Era, pois, uma Póvoa campesina, essa Póvoa dominical. Cheia de viúvas de negro, do lenço da cabeça às saias abaixo do joelho, e de camisas brancas masculinas, as mangas arregaçadas e o chapéu de abas a proteger do sol. Deixando às vezes escapar um pedacinho de pele leitosa, dessa que nem a dormir se despia… A ganhar coragem para descer à beira-mar, molhar os pés entre gritinhos de frio e excitação, de algum medo, havia de ser o Adamastor a rosnar sob aquela espuma da água na rebentação. E a fugir numa corridinha cá para cima, nada como uma talhada de melancia para refrescar do calor.
Não valerá a pena esmiuçar contrastes com a praia dos nossos dias e os seus biquínis que mesmo as viúvas já adoptaram. E onde já não ficam para o dia seguinte ossitos, espinhas ou cascas, mas o espaço disponível para a gente estender a tolha não cessa de decrescer. Importa é assinalar a nossa aproximação à costa em momentos tão inauditos como os das tempestades de inverno. Gente do interior que se desloca para gozar o espectáculo do mar em fúria!
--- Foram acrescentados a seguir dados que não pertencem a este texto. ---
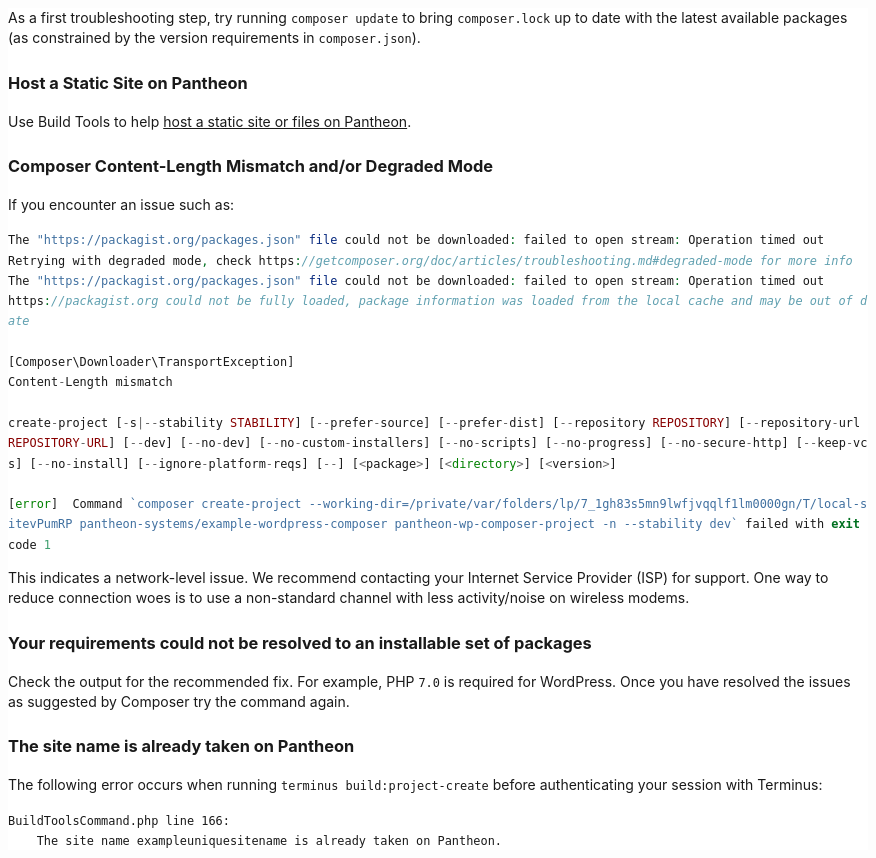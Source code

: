 As a first troubleshooting step, try running `composer update` to bring `composer.lock` up to date with the latest available packages (as constrained by the version requirements in `composer.json`).

### Host a Static Site on Pantheon

Use Build Tools to help [host a static site or files on Pantheon](/static-site-empty-upstream).

### Composer Content-Length Mismatch and/or Degraded Mode

If you encounter an issue such as:

```php
The "https://packagist.org/packages.json" file could not be downloaded: failed to open stream: Operation timed out
Retrying with degraded mode, check https://getcomposer.org/doc/articles/troubleshooting.md#degraded-mode for more info
The "https://packagist.org/packages.json" file could not be downloaded: failed to open stream: Operation timed out
https://packagist.org could not be fully loaded, package information was loaded from the local cache and may be out of date

[Composer\Downloader\TransportException]
Content-Length mismatch

create-project [-s|--stability STABILITY] [--prefer-source] [--prefer-dist] [--repository REPOSITORY] [--repository-url REPOSITORY-URL] [--dev] [--no-dev] [--no-custom-installers] [--no-scripts] [--no-progress] [--no-secure-http] [--keep-vcs] [--no-install] [--ignore-platform-reqs] [--] [<package>] [<directory>] [<version>]

[error]  Command `composer create-project --working-dir=/private/var/folders/lp/7_1gh83s5mn9lwfjvqqlf1lm0000gn/T/local-sitevPumRP pantheon-systems/example-wordpress-composer pantheon-wp-composer-project -n --stability dev` failed with exit code 1
```

This indicates a network-level issue. We recommend contacting your Internet Service Provider (ISP) for support. One way to reduce connection woes is to use a non-standard channel with less activity/noise on wireless modems.

### Your requirements could not be resolved to an installable set of packages

Check the output for the recommended fix. For example, PHP `7.0` is required for WordPress. Once you have resolved the issues as suggested by Composer try the command again.

### The site name is already taken on Pantheon

The following error occurs when running `terminus build:project-create` before authenticating your session with Terminus:

```bash
BuildToolsCommand.php line 166:
    The site name exampleuniquesitename is already taken on Pantheon.
```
A mobilidade é maior, as vias de comunicação céleres e convidativas, a informação constante (as ondas galgam já o pontão da foz, alerta vermelho…). Afinal há beleza nas águas encabritadas, no uivo do vento! E a máquina fotográfica (o telemóvel) ajuda a prolongar, a trazer para casa, a sua força e os seus efeitos.